I am awoken each morning by the sounds of Arabic prayer calls piercing out from the loudspeakers of a nearby mosque into the thick, clicking dark. Not a day goes by that I don’t make a baby cry or a donkey cart-driving seven year-old squeal out “Toubab!” in sickening delight based solely on the fact that I have less pigment in my skin than they do. I have never felt more different because of the color of my skin.
It is fascinating, albeit sometimes frustrating, to walk around the weekly Sunday market with Aissatou, my fellow volunteer in Ross Bethio. She is black (her parents of Sierra Leone and Jamaican descent), English-speaking, and a middle-class American. Nevertheless, the vendors don’t hiss at her to come over to their tents, call “Madame!” or “Bonzour!” in terrible French accents, or try to catch her attention with a tap on the shoulder or elbow assuming that she is rich and French. She can rifle through any of the piles of secondhand clothes on the street without getting hassled to buy or ripped off because the sellers assume, based on the difference of our skin colors, that I have more money than she does. Aissatou and I workout together on a regular basis, and one morning we were running down the paved national highway when we were passed by a busload of light-skinned foreigners who stared out of the coach window clearly startled and confused at our seemingly odd companionship. Aissatou turned to me and joked that they probably thought I was teaching her how to run like a good, liberating female (white) volunteer. We chuckled at how silly it was, but also choked a little on our laughter knowing that most of the outside world would probably take the sight of a pair of girls, one white and one black, running down the side of a road in conservative west Africa and come to a similar conclusion. These incidents and many other equally provoking experiences over the past six months have altered my perception of identity in ways that I cannot even begin to comprehend yet since I continue to live through them on a daily basis.
I am a naturally fair skinned, blond-haired and blue eyed female.

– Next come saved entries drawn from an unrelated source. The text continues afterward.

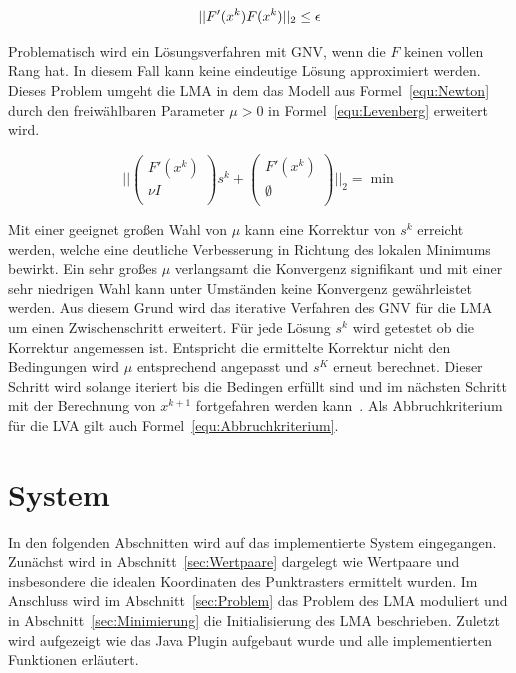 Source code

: \begin{equation}
\label{equ:Abbruchkriterium}
||F'(x^k)F(x^k)||_2 \leq \epsilon\\
\end{equation}

Problematisch wird ein Lösungsverfahren mit GNV, wenn die $F$ keinen vollen Rang hat. In diesem Fall kann keine eindeutige Lösung approximiert werden. Dieses Problem umgeht die LMA in dem das Modell aus Formel~\ref{equ:Newton} durch den freiwählbaren Parameter $\mu>0$ in Formel~\ref{equ:Levenberg} erweitert wird. 

\begin{equation}
\label{equ:Levenberg}
||
\begin{pmatrix}
F'(x^k)\\\nu I\\
\end{pmatrix}
s^k+\begin{pmatrix}
F'(x^k)\\\emptyset\\
\end{pmatrix}||_2 = \min
\end{equation}

Mit einer geeignet großen Wahl von $\mu$ kann eine Korrektur von $s^k$ erreicht werden, welche eine deutliche Verbesserung in Richtung des lokalen Minimums bewirkt. Ein sehr großes $\mu$ verlangsamt die Konvergenz signifikant und mit einer sehr niedrigen Wahl kann unter Umständen keine Konvergenz gewährleistet werden. Aus diesem Grund wird das iterative Verfahren des GNV für die LMA um einen Zwischenschritt erweitert. Für jede Lösung $s^k$ wird getestet ob die Korrektur angemessen ist. Entspricht die ermittelte Korrektur nicht den Bedingungen wird $\mu$ entsprechend angepasst und $s^K$ erneut berechnet. Dieser Schritt wird solange iteriert bis die Bedingen erfüllt sind und im nächsten Schritt mit der Berechnung von $x^{k+1}$ fortgefahren werden kann~\cite{dahmen2008numerik}. Als Abbruchkriterium für die LVA gilt auch Formel~\ref{equ:Abbruchkriterium}.

 

\section{System}

In den folgenden Abschnitten wird auf das implementierte System eingegangen. Zunächst wird in Abschnitt~\ref{sec:Wertpaare} dargelegt wie Wertpaare und insbesondere die idealen Koordinaten des Punktrasters ermittelt wurden. Im Anschluss wird im Abschnitt~\ref{sec:Problem} das Problem des LMA moduliert und in Abschnitt~\ref{sec:Minimierung} die Initialisierung des LMA beschrieben. Zuletzt wird aufgezeigt wie das Java Plugin aufgebaut wurde und alle implementierten Funktionen erläutert.



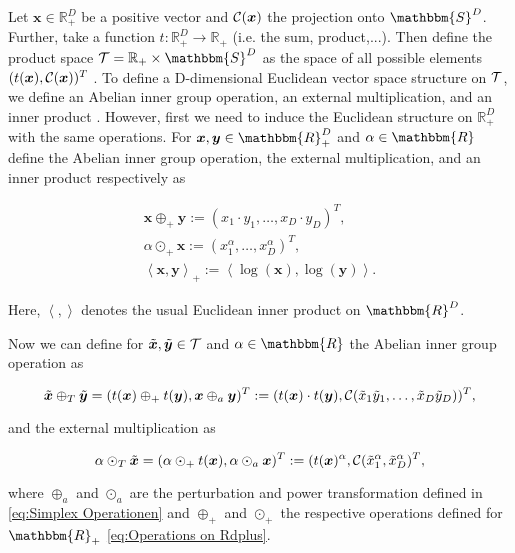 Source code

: Let $\bm{x} \in \mathbb{R}^D_+$ be a positive vector and $\mathcal{C}(\bm{x})$ the projection onto $\mathbbm{S}^D$. Further, take a function $t:\mathbb{R}^D_+ \longrightarrow \mathbb{R}_+$ (i.e. the sum, product,...). Then define the product space  $\Tsp = \mathbb{R}_+ \times \mathbbm{S}^D$ as the space of all possible elements $(t(\bm{x}),\mathcal{C}(\bm{x}))^T$ \cite{Pawlowsky:2013}. To define a D-dimensional Euclidean vector space structure on $\mathcal{T}$, we define an Abelian inner group operation, an external multiplication, and an inner product \cite{Pawlowsky:2013}. However, first we need to induce the Euclidean structure on $\mathbb{R}_+^D$ with the same operations. For $\bm{x},\bm{y} \in \mathbbm{R}_+^D$ and $\alpha \in \mathbbm{R}$ define the Abelian inner group operation, the external multiplication, and an inner product respectively as \cite{Pawlowsky:2013}

\begin{gather}
\bm{x} \oplus_+ \bm{y}:= (x_1\cdot y_1,\ldots,x_D \cdot y_D)^T, \\
\alpha \odot_+ \bm{x} := (x_1^{\alpha},\ldots,x_D^{\alpha})^T, \\
\left\langle \bm{x},\bm{y} \right\rangle_+ := \left\langle \log(\bm{x}),\log(\bm{y}) \right\rangle.
\label{eq:Operations on Rdplus}
\end{gather}

Here, $\left\langle ,\right\rangle$ denotes the usual Euclidean inner product on $\mathbbm{R}^D$. 

Now we can define for $\tilde{\bm{x}},\tilde{\bm{y}} \in \mathcal{T}$ and $\alpha \in \mathbbm{R}$ the Abelian inner group operation as 

\begin{equation}
\tilde{\bm{x}} \oplus_T \tilde{\bm{y}} = (t(\bm{x}) \oplus_+ t(\bm{y}), \bm{x} \oplus_a \bm{y})^T := (t(\bm{x}) \cdot t(\bm{y}), \mathcal{C}(\tilde{x}_1\tilde{y}_1,\ldots,\tilde{x}_D\tilde{y}_D))^T,
\label{eq:Abelian inner group operation}
\end{equation}

and the external multiplication as 

\begin{equation}
\alpha \odot_T \tilde{\bm{x}} = (\alpha \odot_+ t(\bm{x}), \alpha \odot_a \bm{x})^T := (t(\bm{x})^{\alpha},\mathcal{C}(\tilde{x}_1^{\alpha},\tilde{x}_D^{\alpha})^T,
\label{eq:external multiplication}
\end{equation}

where $\oplus_a$ and $\odot_a$ are the perturbation and power transformation defined in \ref{eq:Simplex Operationen} and $\oplus_+$ and $\odot_+$ the respective operations defined for $\mathbbm{R}_+$ \ref{eq:Operations on Rdplus}.

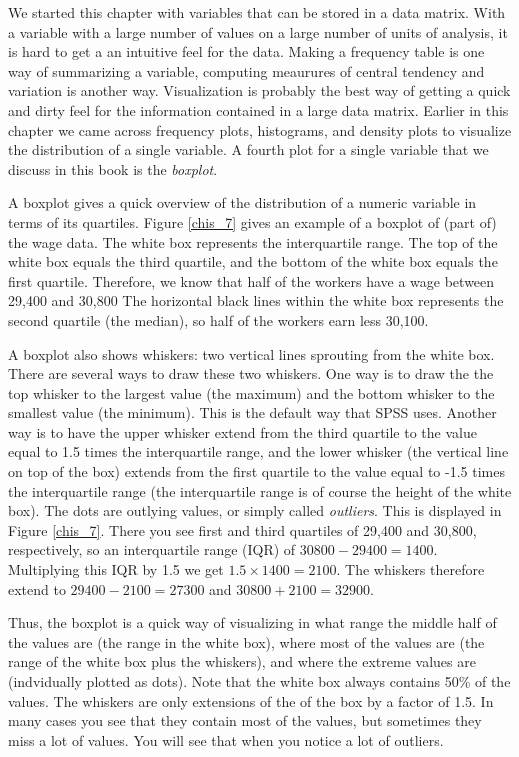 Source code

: \documentclass[]{report}\usepackage[]{graphicx}\usepackage[]{color}
\begin{document}
We started this chapter with variables that can be stored in a data matrix. With a variable with a large number of values on a large number of units of analysis, it is hard to get a an intuitive feel for the data. Making a frequency table is one way of summarizing a variable, computing meaurures of central tendency and variation is another way. Visualization is probably the best way of getting a quick and dirty feel for the information contained in a large data matrix. Earlier in this chapter we came across frequency plots, histograms, and density plots to visualize the distribution of a single variable. A fourth plot for a single variable that we discuss in this book is the \textit{boxplot}.  

A boxplot gives a quick overview of the distribution of a numeric variable in terms of its quartiles. Figure \ref {chis_7} gives an example of a boxplot of (part of) the wage data. The white box represents the interquartile range. The top of the white box equals the third quartile, and the bottom of the white box equals the first quartile. Therefore, we know that half of the workers have a wage between 29,400 and 30,800 The horizontal black lines within the white box represents the second quartile (the median), so half of the workers earn less 30,100. 

A boxplot also shows whiskers: two vertical lines sprouting from the white box. There are several ways to draw these two whiskers. One way is to draw the the top whisker to the largest value (the maximum) and the bottom whisker to the smallest value (the minimum). This is the default way that SPSS uses. Another way is to have the upper whisker extend from the third quartile to the value equal to 1.5 times the interquartile range, and the lower whisker (the vertical line on top of the box) extends from the first quartile to the value equal to -1.5 times the interquartile range (the interquartile range is of course the height of the white box). The dots are outlying values, or simply called \textit{outliers}. This is displayed in Figure \ref{chis_7}. There you see first and third quartiles of 29,400 and 30,800, respectively, so an interquartile range (IQR) of $30800-29400=1400$. Multiplying this IQR by 1.5 we get $1.5 \times 1400= 2100$. The whiskers therefore extend to $29400-2100=27300$ and $30800+2100=32900$. 

Thus, the boxplot is a quick way of visualizing in what range the middle half of the values are (the range in the white box), where most of the values are (the range of the white box plus the whiskers), and where the extreme values are (indvidually plotted as dots). Note that the white box always contains 50\% of the values. The whiskers are only extensions of the of the box by a factor of 1.5. In many cases you see that they contain most of the values, but sometimes they miss a lot of values. You will see that when you notice a lot of outliers.
\end{document}
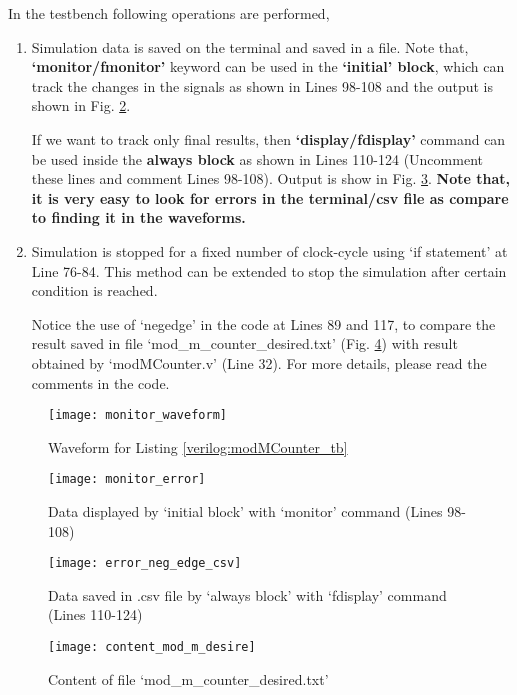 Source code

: \begin{explanation}
	In the testbench following operations are performed, 
	\begin{enumerate}
		\item Simulation data is saved on the terminal and saved in a file. Note that, \textbf{`monitor/fmonitor'} keyword can be used in the \textbf{`initial' block}, which can track the changes in the signals as shown in Lines 98-108 and the output is shown in Fig. \ref{fig:monitor_error}. 
		
		If we want to track only final results, then \textbf{`display/fdisplay'} command can be used inside the \textbf{always block} as shown in Lines 110-124 (Uncomment these lines and comment Lines 98-108). Output is show in Fig. \ref{fig:error_neg_edge_csv}. \textbf{Note that, it is very easy to look for errors in the terminal/csv file as compare to finding it in the waveforms.} 
		
		\item Simulation is stopped for a fixed number of clock-cycle using `if statement' at Line 76-84. This method can be extended to stop the simulation after certain condition is reached.
		
		\begin{noNumBox}
			Notice the use of `negedge' in the code at Lines 89 and 117, to compare the result saved in file `mod\_m\_counter\_desired.txt' (Fig. \ref{fig:content_mod_m_desire}) with result obtained by `modMCounter.v' (Line 32). For more details, please read the comments in the code. 
		\end{noNumBox}
	\end{enumerate}
	
	
	\begin{figure}[!h]
		\centering
		\texttt{[image: monitor\_waveform]}
		\caption{Waveform for Listing \ref{verilog:modMCounter_tb}}
		\label{fig:monitor_waveform}
	\end{figure}
	
	\begin{figure}[!h]
		\centering
		\texttt{[image: monitor\_error]}
		\caption{Data displayed by `initial block' with `monitor' command (Lines 98-108)}
		\label{fig:monitor_error}
	\end{figure}
	
	\begin{figure}[!h]
		\centering
		\texttt{[image: error\_neg\_edge\_csv]}
		\caption{Data saved in .csv file by `always block' with `fdisplay' command (Lines 110-124)}
		\label{fig:error_neg_edge_csv}
	\end{figure}
	
	\begin{figure}[!h]
		\centering
		\texttt{[image: content\_mod\_m\_desire]}
		\caption{Content of file `mod\_m\_counter\_desired.txt' }
		\label{fig:content_mod_m_desire}
	\end{figure}
	
\end{explanation}

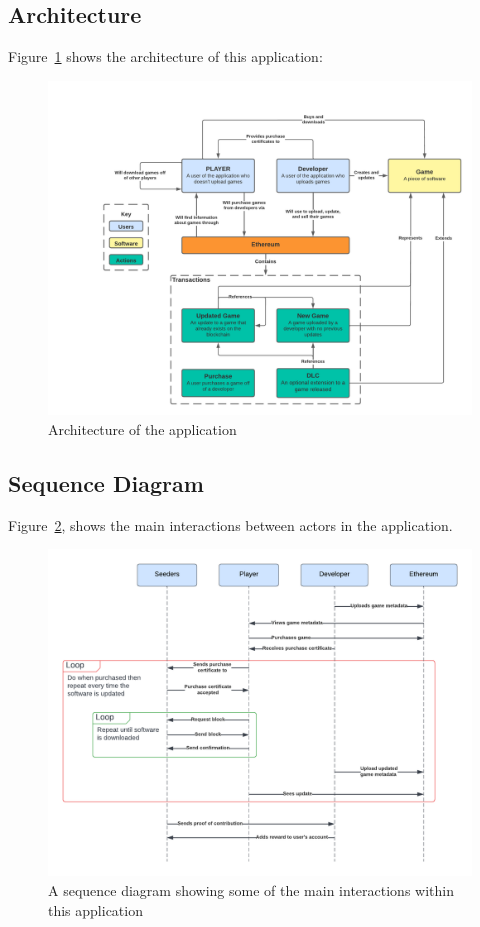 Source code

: \subsection*{Architecture}

Figure~\ref{fig:architecture-diagram} shows the architecture of this application:

\begin{figure}[ht]
  \centering
  \includegraphics*[width=\textwidth]{assets/images/diagrams/architecture-diagram.png}
  \caption{Architecture of the application}
  \label{fig:architecture-diagram}
\end{figure}

\subsection*{Sequence Diagram}

Figure~\ref{fig:sequence-diagram}, shows the main interactions between actors in the application.

\begin{figure}[ht]
  \centering
  \includegraphics[width=.95\textwidth]{assets/images/diagrams/seqeunce-diagram.png}
  \caption{A sequence diagram showing some of the main interactions within this application}
  \label{fig:sequence-diagram}
\end{figure}
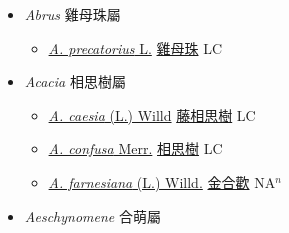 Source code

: 
  \begin{itemize}
 \item[] \textit{Abrus} 雞母珠屬
                    
  \begin{itemize}
        \item[] \href{http://www.theplantlist.org/tpl1.1/search?q=Abrus+precatorius}{\textit{A. precatorius} L.}   \href{\detokenize{http://taibnet.sinica.edu.tw/chi/taibnet_species_list.php?T2=雞母珠&T2_new_value=true&fr=y}}{雞母珠} LC
  \end{itemize}
 \item[] \textit{Acacia} 相思樹屬
                    
  \begin{itemize}
        \item[] \href{http://www.theplantlist.org/tpl1.1/search?q=Acacia+caesia}{\textit{A. caesia} (L.) Willd}   \href{\detokenize{http://taibnet.sinica.edu.tw/chi/taibnet_species_list.php?T2=藤相思樹&T2_new_value=true&fr=y}}{藤相思樹} LC
        \item[] \href{http://www.theplantlist.org/tpl1.1/search?q=Acacia+confusa}{\textit{A. confusa} Merr.}   \href{\detokenize{http://taibnet.sinica.edu.tw/chi/taibnet_species_list.php?T2=相思樹&T2_new_value=true&fr=y}}{相思樹} LC
        \item[] \href{http://www.theplantlist.org/tpl1.1/search?q=Acacia+farnesiana}{\textit{A. farnesiana} (L.) Willd.}   \href{\detokenize{http://taibnet.sinica.edu.tw/chi/taibnet_species_list.php?T2=金合歡&T2_new_value=true&fr=y}}{金合歡} NA$^n$
  \end{itemize}
 \item[] \textit{Aeschynomene} 合萌屬
                    

\end{itemize}

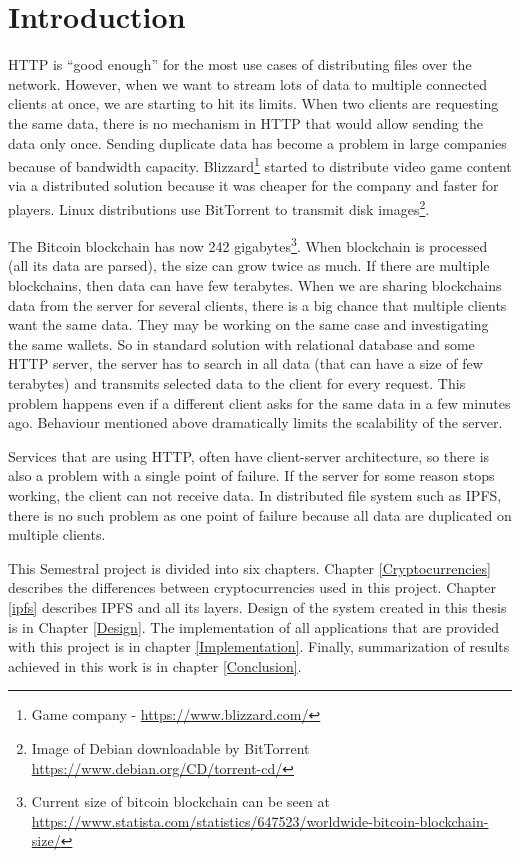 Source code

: \chapter{Introduction}


HTTP is ``good enough'' for the most use cases of distributing files over the network. However, when we want to stream lots of data to multiple connected clients at once, we are starting to hit its limits. When two clients are requesting the same data, there is no mechanism in HTTP that would allow sending the data only once. Sending duplicate data has become a problem in large companies because of bandwidth capacity. Blizzard\footnote{Game company - \url{https://www.blizzard.com/}} started to distribute video game content via a distributed solution because it was cheaper for the company and faster for players\cite{BigDataInVideoGames}. Linux distributions use BitTorrent to transmit disk images\footnote{Image of Debian downloadable by BitTorrent \url{https://www.debian.org/CD/torrent-cd/}}.

The Bitcoin blockchain has now 242 gigabytes\footnote{Current size of bitcoin blockchain can be seen at \url{https://www.statista.com/statistics/647523/worldwide-bitcoin-blockchain-size/}}. When blockchain is processed (all its data are parsed), the size can grow twice as much. If there are multiple blockchains, then data can have few terabytes. When we are sharing blockchains data from the server for several clients, there is a big chance that multiple clients want the same data. They may be working on the same case and investigating the same wallets. So in standard solution with relational database and some HTTP server, the server has to search in all data (that can have a size of few terabytes) and transmits selected data to the client for every request. This problem happens even if a different client asks for the same data in a few minutes ago. Behaviour mentioned above dramatically limits the scalability of the server.

Services that are using HTTP, often have client-server architecture, so there is also a problem with a single point of failure. If the server for some reason stops working, the client can not receive data. In distributed file system such as IPFS, there is no such problem as one point of failure because all data are duplicated on multiple clients.

This Semestral project is divided into six chapters. Chapter \ref{Cryptocurrencies} describes the differences between cryptocurrencies used in this project. Chapter \ref{ipfs} describes IPFS and all its layers. Design of the system created in this thesis is in Chapter \ref{Design}. The implementation of all applications that are provided with this project is in chapter \ref{Implementation}. Finally, summarization of results achieved in this work is in chapter \ref{Conclusion}. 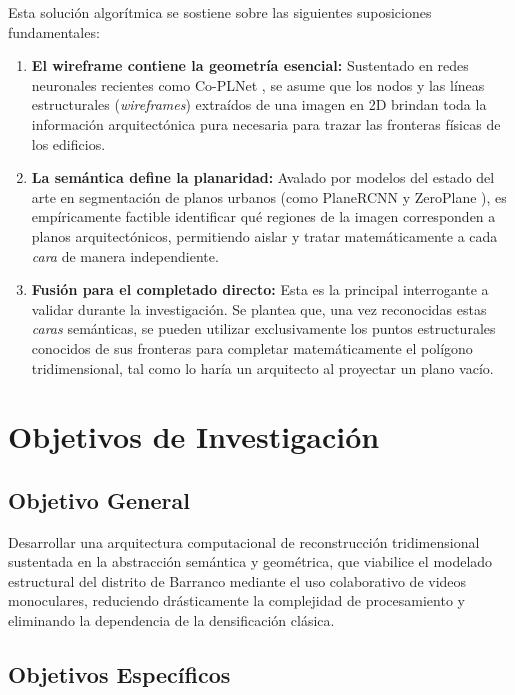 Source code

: Esta solución algorítmica se sostiene sobre las siguientes suposiciones fundamentales:
\begin{enumerate}
    \item \textbf{El wireframe contiene la geometría esencial:} Sustentado en redes neuronales recientes como Co-PLNet \cite{wang2026coplnet}, se asume que los nodos y las líneas estructurales (\textit{wireframes}) extraídos de una imagen en 2D brindan toda la información arquitectónica pura necesaria para trazar las fronteras físicas de los edificios.
    \item \textbf{La semántica define la planaridad:} Avalado por modelos del estado del arte en segmentación de planos urbanos (como PlaneRCNN \cite{liu2019planercnn} y ZeroPlane \cite{liu2025zeroplane}), es empíricamente factible identificar qué regiones de la imagen corresponden a planos arquitectónicos, permitiendo aislar y tratar matemáticamente a cada \textit{cara} de manera independiente.
    \item \textbf{Fusión para el completado directo:} Esta es la principal interrogante a validar durante la investigación. Se plantea que, una vez reconocidas estas \textit{caras} semánticas, se pueden utilizar exclusivamente los puntos estructurales conocidos de sus fronteras para completar matemáticamente el polígono tridimensional, tal como lo haría un arquitecto al proyectar un plano vacío.
\end{enumerate}

\section{Objetivos de Investigación}

\subsection{Objetivo General}

Desarrollar una arquitectura computacional de reconstrucción tridimensional sustentada en la abstracción semántica y geométrica, que viabilice el modelado estructural del distrito de Barranco mediante el uso colaborativo de videos monoculares, reduciendo drásticamente la complejidad de procesamiento y eliminando la dependencia de la densificación clásica.

\subsection{Objetivos Específicos}

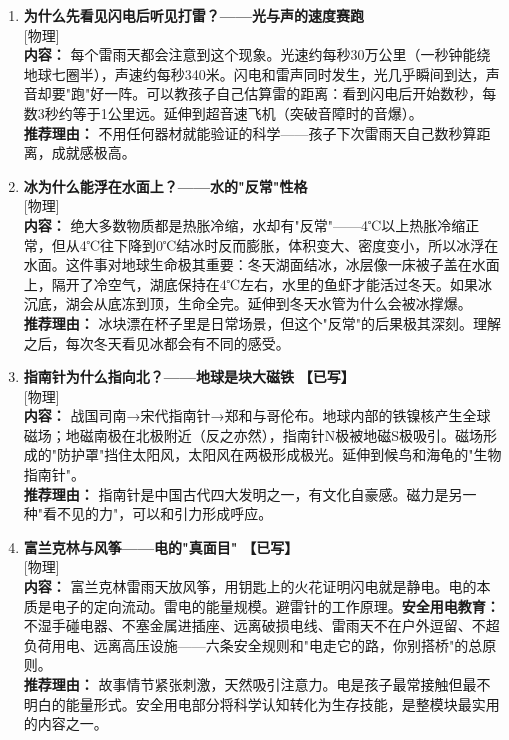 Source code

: \documentclass[a4paper,12pt]{ctexart}
\newcommand{\tagphysics}{\textcolor{physics}{\small [物理]}}
\newcommand{\done}{\textcolor{donegreen}{\textbf{【已写】}}}
\begin{document}
\begin{enumerate}
\item[\textbf{第20课}] \textbf{为什么先看见闪电后听见打雷？——光与声的速度赛跑} \\
\tagphysics \\
\textbf{内容：} 每个雷雨天都会注意到这个现象。光速约每秒30万公里（一秒钟能绕地球七圈半），声速约每秒340米。闪电和雷声同时发生，光几乎瞬间到达，声音却要"跑"好一阵。可以教孩子自己估算雷的距离：看到闪电后开始数秒，每数3秒约等于1公里远。延伸到超音速飞机（突破音障时的音爆）。\\
\textbf{推荐理由：} 不用任何器材就能验证的科学——孩子下次雷雨天自己数秒算距离，成就感极高。

\item[\textbf{第21课}] \textbf{冰为什么能浮在水面上？——水的"反常"性格} \\
\tagphysics \\
\textbf{内容：} 绝大多数物质都是热胀冷缩，水却有"反常"——4℃以上热胀冷缩正常，但从4℃往下降到0℃结冰时反而膨胀，体积变大、密度变小，所以冰浮在水面。这件事对地球生命极其重要：冬天湖面结冰，冰层像一床被子盖在水面上，隔开了冷空气，湖底保持在4℃左右，水里的鱼虾才能活过冬天。如果冰沉底，湖会从底冻到顶，生命全完。延伸到冬天水管为什么会被冰撑爆。\\
\textbf{推荐理由：} 冰块漂在杯子里是日常场景，但这个"反常"的后果极其深刻。理解之后，每次冬天看见冰都会有不同的感受。

\item[\textbf{第22课}] \textbf{指南针为什么指向北？——地球是块大磁铁} \done \\
\tagphysics \\
\textbf{内容：} 战国司南→宋代指南针→郑和与哥伦布。地球内部的铁镍核产生全球磁场；地磁南极在北极附近（反之亦然），指南针N极被地磁S极吸引。磁场形成的"防护罩"挡住太阳风，太阳风在两极形成极光。延伸到候鸟和海龟的"生物指南针"。\\
\textbf{推荐理由：} 指南针是中国古代四大发明之一，有文化自豪感。磁力是另一种"看不见的力"，可以和引力形成呼应。

\item[\textbf{第23课}] \textbf{富兰克林与风筝——电的"真面目"} \done \\
\tagphysics \\
\textbf{内容：} 富兰克林雷雨天放风筝，用钥匙上的火花证明闪电就是静电。电的本质是电子的定向流动。雷电的能量规模。避雷针的工作原理。\textbf{安全用电教育：}不湿手碰电器、不塞金属进插座、远离破损电线、雷雨天不在户外逗留、不超负荷用电、远离高压设施——六条安全规则和"电走它的路，你别搭桥"的总原则。\\
\textbf{推荐理由：} 故事情节紧张刺激，天然吸引注意力。电是孩子最常接触但最不明白的能量形式。安全用电部分将科学认知转化为生存技能，是整模块最实用的内容之一。

\end{enumerate}
\end{document}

My father is British and my mother is half Polish. I identify the concept of home most strongly with the Rogue Valley in Pacific Northwest of the United States of America. The population of my high school closely mirrored the demographics of our region of Southern Oregon, so I found myself playing sports and taking tests with many kids of European and Asian descent, and a few of Middle-Eastern and African descent. I know people who are Jewish, Christian, unaffiliated, Muslim and Buddhist. I cook tacos with my mother, make sushi with my brother, and bake mince pies with my father. For Christmas Eve my family comes together for the traditional thirteen-course, Polish feast called Wigilia, attends Catholic midnight mass with my grandparents, and leaves out cookies and milk for Santa.
Mame Awa, called Mawa for short, is a naturally dark skinned, black-haired, brown-eyed female. Her father is Wolof and her mother is Peuhl (Pulaar). Her home is Ross Bethio, Senegal. The population of her high school is split between the lighter-skinned, shorter Pulaars and the generally darker, taller Walo Walos (Wolof). She knows only Islam and has only met Muslims. She cooks Thiebu Jenn (rice and fish) and other Senegalese dishes for lunch everyday. For Tabaski, one of the largest Senegalese holidays, she watches her family kill a sheep, helps cook it, and then walks around to socialize with her friends at other peoples’ houses who are doing the exact same things.
Before this gap year in Senegal, I believed that America was a pretty typical country. Sure, they say it is a “melting pot” and a great many citizens, including me, have familial ties elsewhere in the world, but only this year did I realized just how unique the United States is in its unparalleled diversity. While Mawa and ninety-five percent of the rest of Senegal celebrate Islamic holidays, baby-naming ceremonies, and marriages in the same fashion every year, in America marriages are held in churches, vineyards and backyards and during the winter holiday season any one of your neighbors could be celebrating Hanukkah, a religious Christmas or one that has little to do with Christ, a Midwinter festival or perhaps nothing at all. The term “diversity” is tossed around in America so much that it seems to have become cliché. Americans have become so attuned to variety that we take for granted the fact that at any moment they are at most a hundred miles from the nearest Chinese take-out or taco stand, that every town in America is composed of several ethnic backgrounds, that each American family has their own personal traditions. America’s identity was built on diversity.
Identity and belonging are aspects of character that we are both born with and develop into through conscious choice. Describing the national identity in America is a tricky task because it is a uniquely diverse place. That is what makes it such a remarkable country, and that’s what makes it my home. I was born in a house in Oregon, but I choose to continue to identify myself with the United States because of the values for which it stands. I was born a small, wriggling ball of white skin and there is nothing I can do to change that aspect of myself, nor do I want to. It is diversity that makes the Unites States unique and I am proud to be a part of a country that accepts others without exception for skin color.